ABOUT THIS TASK: Once you have read the records below, write them all out exactly as given.

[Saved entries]
▶
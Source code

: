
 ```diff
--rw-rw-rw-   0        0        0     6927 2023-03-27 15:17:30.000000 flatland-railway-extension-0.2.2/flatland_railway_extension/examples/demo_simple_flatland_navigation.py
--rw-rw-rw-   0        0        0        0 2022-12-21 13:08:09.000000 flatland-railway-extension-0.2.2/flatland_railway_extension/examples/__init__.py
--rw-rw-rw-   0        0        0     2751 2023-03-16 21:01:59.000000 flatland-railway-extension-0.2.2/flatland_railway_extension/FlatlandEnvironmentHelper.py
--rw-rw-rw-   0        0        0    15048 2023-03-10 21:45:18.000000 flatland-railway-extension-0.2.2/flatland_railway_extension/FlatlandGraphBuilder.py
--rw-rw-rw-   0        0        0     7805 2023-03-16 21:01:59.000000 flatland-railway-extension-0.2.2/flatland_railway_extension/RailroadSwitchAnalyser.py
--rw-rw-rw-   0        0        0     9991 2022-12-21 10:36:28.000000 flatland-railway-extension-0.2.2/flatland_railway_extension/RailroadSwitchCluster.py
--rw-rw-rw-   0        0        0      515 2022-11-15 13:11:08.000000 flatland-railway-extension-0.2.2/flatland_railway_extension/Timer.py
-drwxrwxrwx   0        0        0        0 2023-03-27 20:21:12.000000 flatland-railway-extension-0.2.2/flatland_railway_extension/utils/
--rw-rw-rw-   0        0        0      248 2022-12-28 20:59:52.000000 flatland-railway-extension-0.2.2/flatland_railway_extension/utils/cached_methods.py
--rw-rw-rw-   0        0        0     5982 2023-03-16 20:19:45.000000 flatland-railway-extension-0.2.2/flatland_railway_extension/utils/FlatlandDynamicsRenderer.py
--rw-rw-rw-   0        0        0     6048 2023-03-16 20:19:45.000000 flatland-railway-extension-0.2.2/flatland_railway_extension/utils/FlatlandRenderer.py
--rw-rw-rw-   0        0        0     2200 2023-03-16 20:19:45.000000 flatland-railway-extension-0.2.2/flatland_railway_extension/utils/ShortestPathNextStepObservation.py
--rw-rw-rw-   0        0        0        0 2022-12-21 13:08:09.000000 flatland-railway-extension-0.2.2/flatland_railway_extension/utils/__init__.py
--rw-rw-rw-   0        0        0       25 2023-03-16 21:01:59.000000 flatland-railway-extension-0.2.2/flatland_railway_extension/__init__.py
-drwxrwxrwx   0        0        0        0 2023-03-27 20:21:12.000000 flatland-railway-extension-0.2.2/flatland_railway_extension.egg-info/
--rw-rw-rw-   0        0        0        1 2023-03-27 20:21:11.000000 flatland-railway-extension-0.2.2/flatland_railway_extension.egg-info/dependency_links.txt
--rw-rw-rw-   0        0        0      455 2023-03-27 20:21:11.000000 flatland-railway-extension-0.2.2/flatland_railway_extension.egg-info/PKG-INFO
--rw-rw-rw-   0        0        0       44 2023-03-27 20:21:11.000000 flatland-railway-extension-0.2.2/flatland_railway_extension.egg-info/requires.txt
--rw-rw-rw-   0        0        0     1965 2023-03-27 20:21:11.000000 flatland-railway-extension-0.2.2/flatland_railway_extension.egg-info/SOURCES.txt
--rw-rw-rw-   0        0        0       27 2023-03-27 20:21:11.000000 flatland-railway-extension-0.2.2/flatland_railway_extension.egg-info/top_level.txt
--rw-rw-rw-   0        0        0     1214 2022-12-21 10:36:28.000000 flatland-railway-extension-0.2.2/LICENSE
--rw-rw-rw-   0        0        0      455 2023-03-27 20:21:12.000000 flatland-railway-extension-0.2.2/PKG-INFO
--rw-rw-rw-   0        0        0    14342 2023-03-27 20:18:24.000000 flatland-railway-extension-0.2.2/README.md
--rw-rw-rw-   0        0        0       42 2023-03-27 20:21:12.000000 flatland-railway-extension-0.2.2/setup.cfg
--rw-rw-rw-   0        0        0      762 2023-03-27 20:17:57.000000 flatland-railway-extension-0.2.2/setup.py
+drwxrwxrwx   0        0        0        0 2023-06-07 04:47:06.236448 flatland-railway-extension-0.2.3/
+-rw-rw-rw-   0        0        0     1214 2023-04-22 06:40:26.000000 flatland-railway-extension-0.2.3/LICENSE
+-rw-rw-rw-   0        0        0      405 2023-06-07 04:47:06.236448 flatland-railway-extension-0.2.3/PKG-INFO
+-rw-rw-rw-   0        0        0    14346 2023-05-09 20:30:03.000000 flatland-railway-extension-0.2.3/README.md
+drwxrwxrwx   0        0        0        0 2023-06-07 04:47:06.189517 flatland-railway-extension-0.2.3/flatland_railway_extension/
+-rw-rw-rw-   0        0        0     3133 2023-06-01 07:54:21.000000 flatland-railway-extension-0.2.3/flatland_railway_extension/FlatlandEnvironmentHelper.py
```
◀
EXERCISE ANSWER:
Source code

:
 ```diff
--rw-rw-rw-   0        0        0     6927 2023-03-27 15:17:30.000000 flatland-railway-extension-0.2.2/flatland_railway_extension/examples/demo_simple_flatland_navigation.py
--rw-rw-rw-   0        0        0        0 2022-12-21 13:08:09.000000 flatland-railway-extension-0.2.2/flatland_railway_extension/examples/__init__.py
--rw-rw-rw-   0        0        0     2751 2023-03-16 21:01:59.000000 flatland-railway-extension-0.2.2/flatland_railway_extension/FlatlandEnvironmentHelper.py
--rw-rw-rw-   0        0        0    15048 2023-03-10 21:45:18.000000 flatland-railway-extension-0.2.2/flatland_railway_extension/FlatlandGraphBuilder.py
--rw-rw-rw-   0        0        0     7805 2023-03-16 21:01:59.000000 flatland-railway-extension-0.2.2/flatland_railway_extension/RailroadSwitchAnalyser.py
--rw-rw-rw-   0        0        0     9991 2022-12-21 10:36:28.000000 flatland-railway-extension-0.2.2/flatland_railway_extension/RailroadSwitchCluster.py
--rw-rw-rw-   0        0        0      515 2022-11-15 13:11:08.000000 flatland-railway-extension-0.2.2/flatland_railway_extension/Timer.py
-drwxrwxrwx   0        0        0        0 2023-03-27 20:21:12.000000 flatland-railway-extension-0.2.2/flatland_railway_extension/utils/
--rw-rw-rw-   0        0        0      248 2022-12-28 20:59:52.000000 flatland-railway-extension-0.2.2/flatland_railway_extension/utils/cached_methods.py
--rw-rw-rw-   0        0        0     5982 2023-03-16 20:19:45.000000 flatland-railway-extension-0.2.2/flatland_railway_extension/utils/FlatlandDynamicsRenderer.py
--rw-rw-rw-   0        0        0     6048 2023-03-16 20:19:45.000000 flatland-railway-extension-0.2.2/flatland_railway_extension/utils/FlatlandRenderer.py
--rw-rw-rw-   0        0        0     2200 2023-03-16 20:19:45.000000 flatland-railway-extension-0.2.2/flatland_railway_extension/utils/ShortestPathNextStepObservation.py
--rw-rw-rw-   0        0        0        0 2022-12-21 13:08:09.000000 flatland-railway-extension-0.2.2/flatland_railway_extension/utils/__init__.py
--rw-rw-rw-   0        0        0       25 2023-03-16 21:01:59.000000 flatland-railway-extension-0.2.2/flatland_railway_extension/__init__.py
-drwxrwxrwx   0        0        0        0 2023-03-27 20:21:12.000000 flatland-railway-extension-0.2.2/flatland_railway_extension.egg-info/
--rw-rw-rw-   0        0        0        1 2023-03-27 20:21:11.000000 flatland-railway-extension-0.2.2/flatland_railway_extension.egg-info/dependency_links.txt
--rw-rw-rw-   0        0        0      455 2023-03-27 20:21:11.000000 flatland-railway-extension-0.2.2/flatland_railway_extension.egg-info/PKG-INFO
--rw-rw-rw-   0        0        0       44 2023-03-27 20:21:11.000000 flatland-railway-extension-0.2.2/flatland_railway_extension.egg-info/requires.txt
--rw-rw-rw-   0        0        0     1965 2023-03-27 20:21:11.000000 flatland-railway-extension-0.2.2/flatland_railway_extension.egg-info/SOURCES.txt
--rw-rw-rw-   0        0        0       27 2023-03-27 20:21:11.000000 flatland-railway-extension-0.2.2/flatland_railway_extension.egg-info/top_level.txt
--rw-rw-rw-   0        0        0     1214 2022-12-21 10:36:28.000000 flatland-railway-extension-0.2.2/LICENSE
--rw-rw-rw-   0        0        0      455 2023-03-27 20:21:12.000000 flatland-railway-extension-0.2.2/PKG-INFO
--rw-rw-rw-   0        0        0    14342 2023-03-27 20:18:24.000000 flatland-railway-extension-0.2.2/README.md
--rw-rw-rw-   0        0        0       42 2023-03-27 20:21:12.000000 flatland-railway-extension-0.2.2/setup.cfg
--rw-rw-rw-   0        0        0      762 2023-03-27 20:17:57.000000 flatland-railway-extension-0.2.2/setup.py
+drwxrwxrwx   0        0        0        0 2023-06-07 04:47:06.236448 flatland-railway-extension-0.2.3/
+-rw-rw-rw-   0        0        0     1214 2023-04-22 06:40:26.000000 flatland-railway-extension-0.2.3/LICENSE
+-rw-rw-rw-   0        0        0      405 2023-06-07 04:47:06.236448 flatland-railway-extension-0.2.3/PKG-INFO
+-rw-rw-rw-   0        0        0    14346 2023-05-09 20:30:03.000000 flatland-railway-extension-0.2.3/README.md
+drwxrwxrwx   0        0        0        0 2023-06-07 04:47:06.189517 flatland-railway-extension-0.2.3/flatland_railway_extension/
+-rw-rw-rw-   0        0        0     3133 2023-06-01 07:54:21.000000 flatland-railway-extension-0.2.3/flatland_railway_extension/FlatlandEnvironmentHelper.py
```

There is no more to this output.